>>>
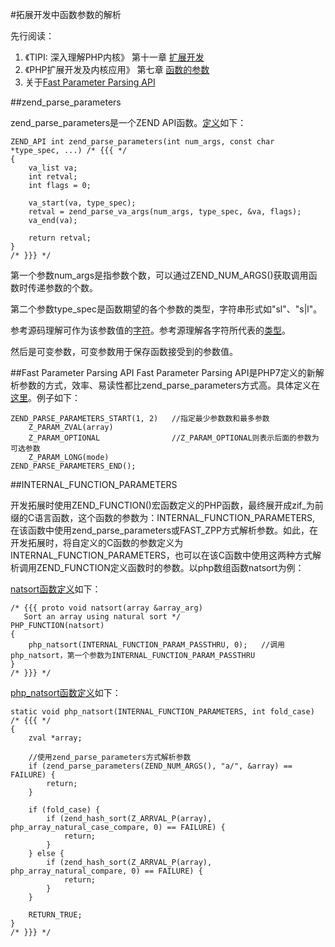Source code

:#拓展开发中函数参数的解析

先行阅读：

1. 《TIPI: 深入理解PHP内核》 第十一章 [扩展开发](http://www.php-internals.com/book/?p=chapt11/11-02-00-extension-hello-world)
2. 《PHP扩展开发及内核应用》 第七章 [函数的参数](https://github.com/walu/phpbook/blob/master/7.md)
3. 关于[Fast Parameter Parsing API](https://wiki.php.net/rfc/fast_zpp)

##zend\_parse\_parameters

zend\_parse\_parameters是一个ZEND API函数。[定义](https://github.com/php/php-src/blob/master/Zend/zend_API.c#L953-L965)如下：

	ZEND_API int zend_parse_parameters(int num_args, const char *type_spec, ...) /* {{{ */
	{
		va_list va;
		int retval;
		int flags = 0;
	
		va_start(va, type_spec);
		retval = zend_parse_va_args(num_args, type_spec, &va, flags);
		va_end(va);
	
		return retval;
	}
	/* }}} */

第一个参数num_args是指参数个数，可以通过ZEND\_NUM\_ARGS()获取调用函数时传递参数的个数。

第二个参数type_spec是函数期望的各个参数的类型，字符串形式如"sl"、"s|l"。

参考源码理解可作为该参数值的[字符](https://github.com/php/php-src/blob/master/Zend/zend_API.c#L816-L861)。参考源理解各字符所代表的[类型](https://github.com/php/php-src/blob/master/Zend/zend_API.c#L496-L746)。

然后是可变参数，可变参数用于保存函数接受到的参数值。

##Fast Parameter Parsing API
Fast Parameter Parsing API是PHP7定义的新解析参数的方式，效率、易读性都比zend\_parse\_parameters方式高。具体定义在[这里](https://github.com/php/php-src/blob/master/Zend/zend_API.h#L678-L1047)。例子如下：

	ZEND_PARSE_PARAMETERS_START(1, 2)	//指定最少参数数和最多参数
		Z_PARAM_ZVAL(array)
		Z_PARAM_OPTIONAL				//Z_PARAM_OPTIONAL则表示后面的参数为可选参数
		Z_PARAM_LONG(mode)
	ZEND_PARSE_PARAMETERS_END();

##INTERNAL\_FUNCTION\_PARAMETERS

开发拓展时使用ZEND\_FUNCTION()宏函数定义的PHP函数，最终展开成zif\_为前缀的C语言函数，这个函数的参数为：INTERNAL\_FUNCTION\_PARAMETERS, 在该函数中使用zend\_parse\_parameters或FAST_ZPP方式解析参数。如此，在开发拓展时，将自定义的C函数的参数定义为INTERNAL\_FUNCTION\_PARAMETERS，也可以在该C函数中使用这两种方式解析调用ZEND\_FUNCTION定义函数时的参数。以php数组函数natsort为例：

[natsort函数定义](https://github.com/php/php-src/blob/master/ext/standard/array.c#L853-L859)如下：

	/* {{{ proto void natsort(array &array_arg)
	   Sort an array using natural sort */
	PHP_FUNCTION(natsort)
	{
		php_natsort(INTERNAL_FUNCTION_PARAM_PASSTHRU, 0);	//调用php_natsort，第一个参数为INTERNAL_FUNCTION_PARAM_PASSTHRU
	}
	/* }}} */

[php_natsort函数定义](https://github.com/php/php-src/blob/master/ext/standard/array.c#L831-L851)如下：
	
	static void php_natsort(INTERNAL_FUNCTION_PARAMETERS, int fold_case) /* {{{ */
	{
		zval *array;
	
		//使用zend_parse_parameters方式解析参数
		if (zend_parse_parameters(ZEND_NUM_ARGS(), "a/", &array) == FAILURE) {	
			return;
		}
	
		if (fold_case) {
			if (zend_hash_sort(Z_ARRVAL_P(array), php_array_natural_case_compare, 0) == FAILURE) {
				return;
			}
		} else {
			if (zend_hash_sort(Z_ARRVAL_P(array), php_array_natural_compare, 0) == FAILURE) {
				return;
			}
		}
	
		RETURN_TRUE;
	}
	/* }}} */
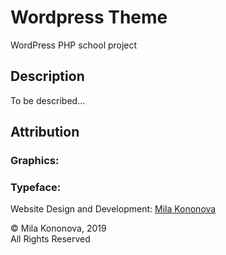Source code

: # Wordpress Theme
WordPress PHP school project

## Description  

To be described...  

## Attribution
### Graphics:


### Typeface:


Website Design and Development: [Mila Kononova](https://www.milakononova.com/)  

&copy; Mila Kononova, 2019  
All Rights Reserved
<<<
■ **Assignment**:
With pictures left out, transcribe each line from the one containing "RETURN_TRUE;" through the end of the data, both ends included.

■ **Task solution**:
		RETURN_TRUE;
	}
	/* }}} */
Source code

: # Wordpress Theme
WordPress PHP school project

## Description  

To be described...  

## Attribution
### Graphics:


### Typeface:


Website Design and Development: [Mila Kononova](https://www.milakononova.com/)  

&copy; Mila Kononova, 2019  
All Rights Reserved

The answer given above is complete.